Exercise prompt ▸ Which lines in the data below contain the word "begin"? Pull each of them out.

Dataset excerpts ▸
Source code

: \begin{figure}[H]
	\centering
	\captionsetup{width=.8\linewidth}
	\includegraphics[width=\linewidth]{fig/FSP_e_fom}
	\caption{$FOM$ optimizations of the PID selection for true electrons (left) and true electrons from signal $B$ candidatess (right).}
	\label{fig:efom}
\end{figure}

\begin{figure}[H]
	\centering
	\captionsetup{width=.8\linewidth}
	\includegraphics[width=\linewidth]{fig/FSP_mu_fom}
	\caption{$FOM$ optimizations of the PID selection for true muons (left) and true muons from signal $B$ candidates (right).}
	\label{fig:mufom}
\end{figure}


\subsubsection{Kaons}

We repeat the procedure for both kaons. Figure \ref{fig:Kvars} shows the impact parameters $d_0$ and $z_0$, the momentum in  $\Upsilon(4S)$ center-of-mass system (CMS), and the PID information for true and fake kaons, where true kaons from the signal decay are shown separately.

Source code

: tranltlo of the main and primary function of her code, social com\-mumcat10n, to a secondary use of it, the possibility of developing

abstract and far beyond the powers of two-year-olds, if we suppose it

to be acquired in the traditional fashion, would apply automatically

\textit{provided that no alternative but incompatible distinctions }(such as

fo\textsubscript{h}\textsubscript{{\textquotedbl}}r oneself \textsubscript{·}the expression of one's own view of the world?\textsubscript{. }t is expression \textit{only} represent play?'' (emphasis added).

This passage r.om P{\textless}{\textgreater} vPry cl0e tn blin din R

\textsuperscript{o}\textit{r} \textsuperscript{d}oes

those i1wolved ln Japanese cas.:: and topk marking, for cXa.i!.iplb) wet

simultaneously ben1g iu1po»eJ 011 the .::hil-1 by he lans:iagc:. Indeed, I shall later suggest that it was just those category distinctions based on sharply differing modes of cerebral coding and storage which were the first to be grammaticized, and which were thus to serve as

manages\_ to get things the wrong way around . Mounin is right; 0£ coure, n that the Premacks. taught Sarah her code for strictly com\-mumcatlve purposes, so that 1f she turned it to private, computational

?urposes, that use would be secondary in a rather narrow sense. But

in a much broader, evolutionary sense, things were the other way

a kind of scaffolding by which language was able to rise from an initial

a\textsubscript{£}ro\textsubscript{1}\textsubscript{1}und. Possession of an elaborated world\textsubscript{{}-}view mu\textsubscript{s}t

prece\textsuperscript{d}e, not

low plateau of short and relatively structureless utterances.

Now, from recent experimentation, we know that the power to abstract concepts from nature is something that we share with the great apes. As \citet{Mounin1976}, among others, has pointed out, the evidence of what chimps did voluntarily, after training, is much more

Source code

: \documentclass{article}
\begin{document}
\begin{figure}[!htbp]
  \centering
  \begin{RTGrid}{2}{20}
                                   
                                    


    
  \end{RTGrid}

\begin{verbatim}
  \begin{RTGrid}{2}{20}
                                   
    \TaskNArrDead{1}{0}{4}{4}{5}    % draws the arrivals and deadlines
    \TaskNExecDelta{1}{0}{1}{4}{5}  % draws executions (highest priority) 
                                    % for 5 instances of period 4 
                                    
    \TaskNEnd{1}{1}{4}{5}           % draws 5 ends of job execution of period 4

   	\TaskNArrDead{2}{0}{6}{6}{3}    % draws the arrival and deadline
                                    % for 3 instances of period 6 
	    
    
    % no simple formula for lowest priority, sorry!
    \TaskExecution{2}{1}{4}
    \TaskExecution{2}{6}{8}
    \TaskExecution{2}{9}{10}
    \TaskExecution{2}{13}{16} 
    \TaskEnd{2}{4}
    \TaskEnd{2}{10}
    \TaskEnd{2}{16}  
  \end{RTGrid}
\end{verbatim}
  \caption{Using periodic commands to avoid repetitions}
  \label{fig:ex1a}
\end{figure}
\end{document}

Response to the task ▸
: \begin{figure}[H]
\begin{figure}[H]
\begin{document}
\begin{figure}[!htbp]
  \begin{RTGrid}{2}{20}
\begin{verbatim}
  \begin{RTGrid}{2}{20}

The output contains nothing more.